Multi-path charge transport in organic single crystals: a effective strategy to realizing ultra-sensitive organic ultraviolet photodetectors

Organic semiconductor materials enable simple fabrication and flexible device integration, making them attractive for next-generation UV organic photodetectors (UV-OPDs). However, the high-performance UV-OPDs remain scarce due to intrinsic material limitations: the high exciton binding energy ( E _B ) hinders free charge generation, while poor carrier mobility causes signal loss. Herein, we propose a multi-path charge transport strategy based on the synergistic regulation of molecules and crystals by introducing a large π-conjugated central nucleus to construct a D-π-A-π-D molecular structure that increase the π-conjugation and enhance planarity, which effectively promotes the π-overlap area between molecules, design and synthesize a novel perylene derivative (PDEDDP).

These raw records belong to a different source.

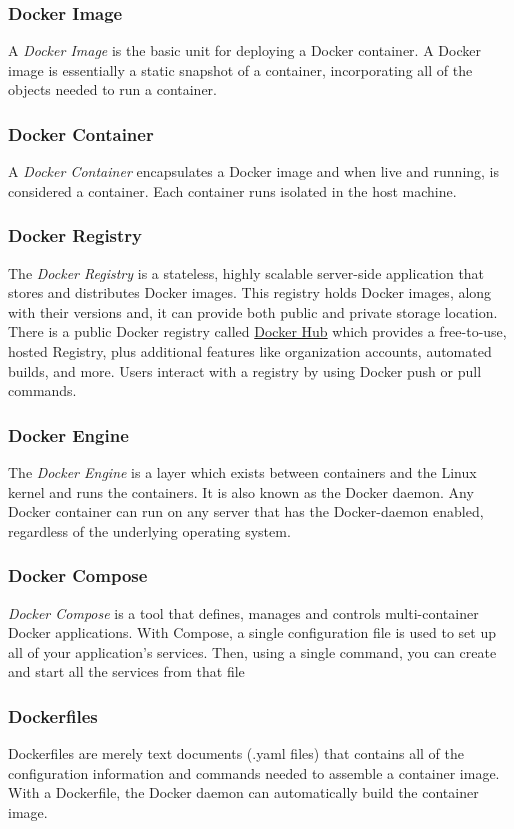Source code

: \documentclass[12pt]{article}
\begin{document}
\subsubsection{Docker Image}
A \textit{Docker Image} is the basic unit for deploying a Docker container. A Docker image is essentially a static snapshot of a container, incorporating all of the objects needed to run a container.
\subsubsection{Docker Container}
A \textit{Docker Container} encapsulates a Docker image and when live and running, is considered a container. Each container runs isolated in the host machine.
\subsubsection{Docker Registry}
The \textit{Docker Registry} is a stateless, highly scalable server-side application that stores and distributes Docker images. This registry holds Docker images, along with their versions and, it can provide both public and private storage location. There is a public Docker registry called \href{https://hub.docker.com/}{Docker Hub} which provides a free-to-use, hosted Registry, plus additional features like organization accounts, automated builds, and more. Users interact with a registry by using Docker push or pull commands.
\subsubsection{Docker Engine}
The \textit{Docker Engine} is a layer which exists between containers and the Linux kernel and runs the containers. It is also known as the Docker daemon. Any Docker container can run on any server that has the Docker-daemon enabled, regardless of the underlying operating system.
\subsubsection{Docker Compose}
\textit{Docker Compose} is a tool that defines, manages and controls multi-container Docker applications. With Compose, a single configuration file is used to set up all of your application’s services. Then, using a single command, you can create and start all the services from that file
\subsubsection{Dockerfiles}
Dockerfiles are merely text documents (.yaml files) that contains all of the configuration information and commands needed to assemble a container image. With a Dockerfile, the Docker daemon can automatically build the container image.
\end{document}

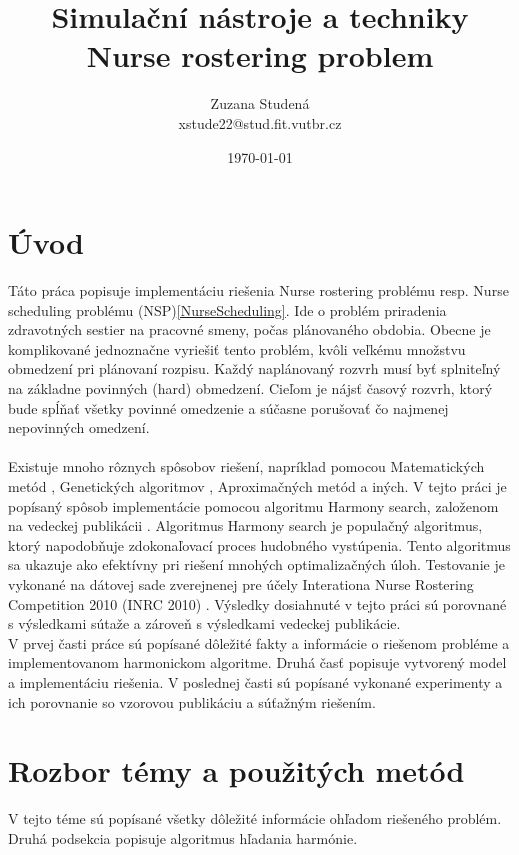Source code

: \documentclass[a4paper, 14pt]{article}
\begin{document}
\title{Simulační nástroje a techniky\\
Nurse rostering problem}
\author{Zuzana Studená\\ 
xstude22@stud.fit.vutbr.cz}
\date{\today}

\maketitle

\section{Úvod}

Táto práca popisuje implementáciu riešenia Nurse rostering problému resp. Nurse scheduling problému (NSP)\ref{NurseScheduling}. Ide o problém priradenia zdravotných sestier na pracovné smeny, počas plánovaného obdobia. Obecne je komplikované jednoznačne vyriešiť tento problém, kvôli veľkému množstvu obmedzení pri plánovaní rozpisu. Každý naplánovaný rozvrh musí byť splniteľný na základne povinných (hard) obmedzení. Cieľom je nájsť časový rozvrh, ktorý bude spĺňať všetky povinné omedzenie a súčasne porušovať čo najmenej nepovinných omedzení.\\
\\
Existuje mnoho rôznych spôsobov riešení, napríklad pomocou Matematických metód \cite{Math}, Genetických algoritmov \cite{Gen}, Aproximačných metód\cite{Apr} a iných. V tejto práci je popísaný spôsob implementácie pomocou algoritmu Harmony search, založenom na vedeckej publikácii \cite{MainArticle}. Algoritmus Harmony search\cite{HS} je populačný algoritmus, ktorý napodobňuje zdokonaľovací proces hudobného vystúpenia. Tento algoritmus sa ukazuje ako efektívny pri riešení mnohých optimalizačných úloh. Testovanie je vykonané na dátovej sade zverejnenej pre účely Interationa Nurse Rostering Competition 2010 (INRC 2010) \cite{MainArticle}. Výsledky dosiahnuté v tejto práci sú porovnané s výsledkami sútaže a zároveň s výsledkami vedeckej publikácie. \\

V prvej časti práce sú popísané dôležité fakty a informácie o riešenom probléme a implementovanom harmonickom algoritme. Druhá časť popisuje vytvorený model a implementáciu riešenia. V poslednej časti sú popísané vykonané experimenty a ich porovnanie so vzorovou publikáciu a súťažným riešením. \\


\section{Rozbor témy a použitých metód}
V tejto téme sú popísané všetky dôležité informácie ohľadom riešeného problém. Druhá podsekcia popisuje algoritmus hľadania harmónie. 
\end{document}
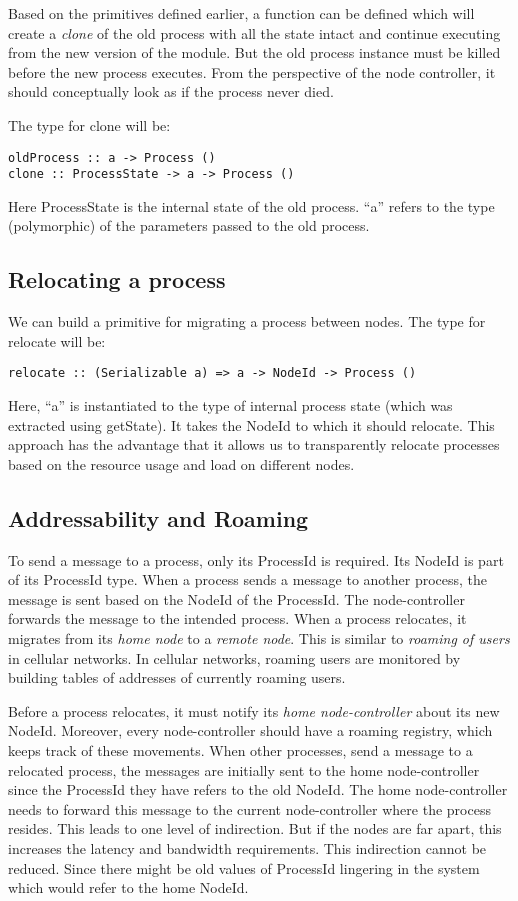 Based on the primitives defined earlier, a function can be defined
which will create a \emph{clone} of the old process with all the state
intact and continue executing from the new version of the module. But
the old process instance must be killed before the new process
executes. From the perspective of the node controller, it should
conceptually look as if the process never died.

The type for clone will be:
\begin{verbatim}
oldProcess :: a -> Process ()
clone :: ProcessState -> a -> Process ()
\end{verbatim}
Here ProcessState is the internal state of the old process. ``a''
refers to the type (polymorphic) of the parameters passed to the old
process.

\subsection{Relocating a process}

We can build a primitive for migrating a process between nodes.
The type for relocate will be:
\begin{verbatim}
relocate :: (Serializable a) => a -> NodeId -> Process ()
\end{verbatim}

Here, ``a'' is instantiated to the type of internal process state
(which was extracted using getState). It takes the NodeId to which it
should relocate.  This approach has the advantage that it allows us to
transparently relocate processes based on the resource usage and load
on different nodes.

\subsection{Addressability and Roaming}

To send a message to a process, only its ProcessId is required. Its
NodeId is part of its ProcessId type. When a process sends a message
to another process, the message is sent based on the NodeId
of the ProcessId. The node-controller forwards the message to the
intended process. When a process relocates, it migrates from its
\emph{home node} to a \emph{remote node}. This is similar to
\emph{roaming of users} in cellular networks. In cellular networks,
roaming users are monitored by building tables of addresses of
currently roaming users.

Before a process relocates, it must notify its \emph{home
  node-controller} about its new NodeId. Moreover, every
node-controller should have a roaming registry, which keeps track of
these movements. When other processes, send a message to a relocated
process, the messages are initially sent to the home node-controller
since the ProcessId they have refers to the old NodeId.  The home
node-controller needs to forward this message to the current
node-controller where the process resides. This leads to one level of
indirection.  But if the nodes are far apart, this increases the
latency and bandwidth requirements. This indirection cannot be
reduced. Since there might be old values of ProcessId lingering in the
system which would refer to the home NodeId.

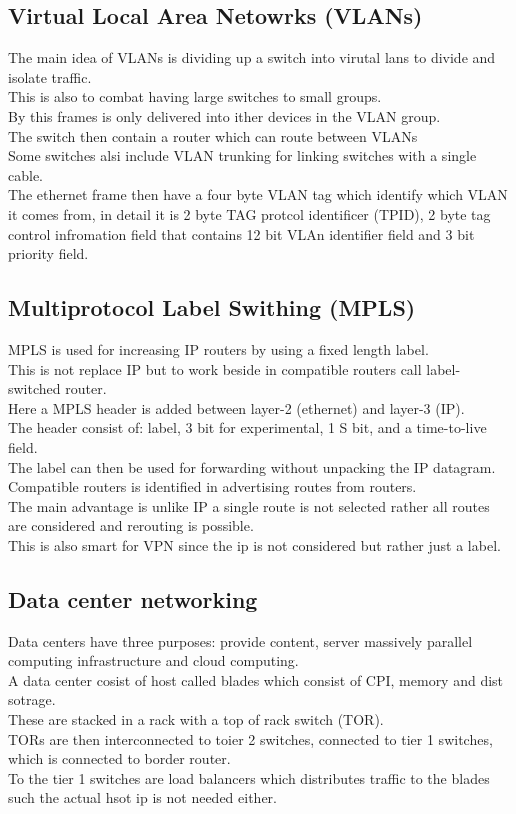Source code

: \documentclass[12pt, a4paper]{article}
\begin{document}
		\subsection{Virtual Local Area Netowrks (VLANs)}
			The main idea of VLANs is dividing up a switch into virutal lans to divide and isolate traffic.\\
			This is also to combat having large switches to small groups.\\
			By this frames is only delivered into ither devices in the VLAN group.\\
			The switch then contain a router which can route between VLANs\\
			Some switches alsi include VLAN trunking for linking switches with a single cable.\\
			The ethernet frame then have a four byte VLAN tag which identify which VLAN it comes from, in detail it is 2 byte TAG protcol identificer (TPID), 2 byte tag control infromation field that contains 12 bit VLAn identifier field and 3 bit priority field.\\
		\subsection{Multiprotocol Label Swithing (MPLS)}
			MPLS is used for increasing IP routers by using a fixed length label.\\
			This is not replace IP but to work beside in compatible routers call label-switched router.\\
			Here a MPLS header is added between layer-2 (ethernet) and layer-3 (IP).\\
			The header consist of: label, 3 bit for experimental, 1 S bit, and a time-to-live field.\\
			The label can then be used for forwarding without unpacking the IP datagram.\\
			Compatible routers is identified in advertising routes from routers.\\
			The main advantage is unlike IP a single route is not selected rather all routes are considered and rerouting is possible.\\
			This is also smart for VPN since the ip is not considered but rather just a label.
		\subsection{Data center networking}
			Data centers have three purposes: provide content, server massively parallel computing infrastructure and cloud computing.\\
			A data center cosist of host called blades which consist of CPI, memory and dist sotrage.\\
			These are stacked in a rack with a top of rack switch (TOR). \\
			TORs are then interconnected to toier 2 switches, connected to tier 1 switches, which is connected to border router.\\
			To the tier 1 switches are load balancers which distributes traffic to the blades such the actual hsot ip is not needed either.
\end{document}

The PDEDBDP single crystal (SC) exhibits multi-path charge transport between molecules, resulting in a smaller E _B and high mobility. Furthermore, the UV organic phototransistors (UV-OPTs) based on PDEDBDP SC achieve the highest photoresponsivity ( R ) up to 4.61 × 10 ⁷ A W ^-1 , which is one of the remarkable UV-OPT performance. This strategy provides a new idea for developing high-performance UV-OPDs.